As I look at the state of contemporary architecture through the lens of orthodox rather than evangelical thought, I am finding that my ideas of a rigorous modern approach to architecture are beginning to change as well. You have to understand that this has been a bit of a tough pill to swallow; my architectural education was rooted in classic Bauhaus modernism, though in the later years the computer was beginning to introduce a definite post-modern, relativistic bent with all of its blobs and Gehry-isms. Classicism, however, was out of bounds – it just didn’t exist in any meaningful way. It was there to be admired, but never emulated. It was as if architectural precedent began with Corbusier, anything before that was neatly contained in the history classroom and wasn’t to be unleashed in studio. With that background, I began to take a hard look at contemporary church architecture and made a realization…modernism forgot to bring The Wow.

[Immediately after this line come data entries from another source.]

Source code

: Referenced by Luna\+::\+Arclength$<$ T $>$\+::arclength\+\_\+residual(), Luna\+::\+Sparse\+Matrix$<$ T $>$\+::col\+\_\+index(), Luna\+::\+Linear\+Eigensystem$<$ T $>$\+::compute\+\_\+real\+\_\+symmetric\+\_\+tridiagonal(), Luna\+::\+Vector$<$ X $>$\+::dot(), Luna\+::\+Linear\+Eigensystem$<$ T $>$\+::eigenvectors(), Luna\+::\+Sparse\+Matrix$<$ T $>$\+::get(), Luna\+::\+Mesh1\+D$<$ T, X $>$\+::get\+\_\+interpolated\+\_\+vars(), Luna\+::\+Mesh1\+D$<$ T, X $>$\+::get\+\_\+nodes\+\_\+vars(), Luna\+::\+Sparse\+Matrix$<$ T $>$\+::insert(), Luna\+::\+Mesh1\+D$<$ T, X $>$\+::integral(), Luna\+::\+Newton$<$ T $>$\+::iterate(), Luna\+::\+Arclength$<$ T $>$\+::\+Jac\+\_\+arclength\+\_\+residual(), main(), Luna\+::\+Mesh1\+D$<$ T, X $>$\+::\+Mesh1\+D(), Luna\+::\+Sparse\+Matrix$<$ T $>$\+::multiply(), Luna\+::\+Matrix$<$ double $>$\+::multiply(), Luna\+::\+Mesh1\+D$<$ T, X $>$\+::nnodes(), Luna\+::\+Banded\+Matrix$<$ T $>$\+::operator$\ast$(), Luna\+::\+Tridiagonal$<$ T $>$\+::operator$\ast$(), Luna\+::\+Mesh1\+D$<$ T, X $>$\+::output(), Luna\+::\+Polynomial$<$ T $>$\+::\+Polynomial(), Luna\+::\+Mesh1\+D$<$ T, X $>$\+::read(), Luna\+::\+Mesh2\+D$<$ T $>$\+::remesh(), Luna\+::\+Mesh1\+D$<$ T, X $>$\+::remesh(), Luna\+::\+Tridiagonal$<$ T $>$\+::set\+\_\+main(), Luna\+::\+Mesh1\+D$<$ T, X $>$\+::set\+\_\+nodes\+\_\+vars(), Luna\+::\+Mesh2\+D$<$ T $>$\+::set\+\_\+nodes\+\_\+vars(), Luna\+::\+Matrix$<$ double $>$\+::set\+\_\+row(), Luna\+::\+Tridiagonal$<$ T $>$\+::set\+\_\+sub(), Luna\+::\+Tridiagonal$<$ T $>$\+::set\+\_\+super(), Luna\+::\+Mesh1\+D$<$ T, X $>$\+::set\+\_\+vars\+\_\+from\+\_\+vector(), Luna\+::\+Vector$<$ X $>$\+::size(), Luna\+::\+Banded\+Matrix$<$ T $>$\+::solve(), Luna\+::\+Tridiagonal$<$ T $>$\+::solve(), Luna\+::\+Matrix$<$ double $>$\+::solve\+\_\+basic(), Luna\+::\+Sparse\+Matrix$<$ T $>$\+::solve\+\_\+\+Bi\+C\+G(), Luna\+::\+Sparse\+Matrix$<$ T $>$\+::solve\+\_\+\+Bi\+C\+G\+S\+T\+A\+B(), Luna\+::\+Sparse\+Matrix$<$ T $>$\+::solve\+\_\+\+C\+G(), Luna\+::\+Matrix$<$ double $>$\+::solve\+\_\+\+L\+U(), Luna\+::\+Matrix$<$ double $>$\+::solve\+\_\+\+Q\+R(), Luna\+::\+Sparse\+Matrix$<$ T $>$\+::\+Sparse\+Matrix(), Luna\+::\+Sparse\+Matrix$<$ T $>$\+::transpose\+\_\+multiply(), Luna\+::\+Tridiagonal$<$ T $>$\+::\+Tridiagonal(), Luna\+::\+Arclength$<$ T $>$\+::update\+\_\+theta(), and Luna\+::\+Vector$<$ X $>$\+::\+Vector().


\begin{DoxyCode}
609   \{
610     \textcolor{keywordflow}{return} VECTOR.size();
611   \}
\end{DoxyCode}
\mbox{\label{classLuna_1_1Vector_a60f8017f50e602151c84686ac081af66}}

The Wow is admittedly a vague architectural concept, but it’s one I would certainly be fluent in were I involved in designing sacred spaces. Loosely defined, The Wow is the act of unconsciously stopping conversation upon entering a sacred space – often accompanied by a tingling in the spine and goosebumps. While I’m sure there are callous souls out there that will never know the joys of The Wow, I’m sure most people can relate to being in a space that made you just stand silent and realize that life can in fact be transcendent. Interestingly enough, The Wow can also often be experienced at places of supreme natural beauty – Niagara Falls, The Grand Canyon, seeing the Milky Way on a clear night. The bottom line is this: beauty is not always subjective. If you tap into The Truth you unleash The Beauty, because as it was once known: Veritas et Venustas. Truth is Beauty.

Modernism lost The Wow along with its organic link to the past. You can look through architectural history and see the gradual development and evolution of forms, spaces, and ideas – always standing on the shoulders of those who have gone before. But something different happened with Modernism. Faced with a Brave New World and the promise of clear sailing in the machine age, modernism abandoned the ballast of historical precedent and sailed on as if the storms of the barbaric past were left behind. Modernism is utopian; it proposes an untenable ideal that rejects the idea of classic beauty (Truth) precisely because it rejects the idea of classic evil. Then of course post-modernism piled on by proposing many beauties but no truth. Thus the strip mall is beautiful to those who admire the wealth gained by spending as little as possible on as much as possible.

Where does that leave me as I look at contemporary architecture? I am forced to rethink my modernist aesthetics. Notice I didn’t say “reject” my modernist aesthetics, just rethink them. Modernism embraced the Machine Age by abandoning precedent and forging a new path. I need to embrace the Digital Age while restoring precedent and an organic link to human history.
In short: What would Bauhaus be if it brought The Wow?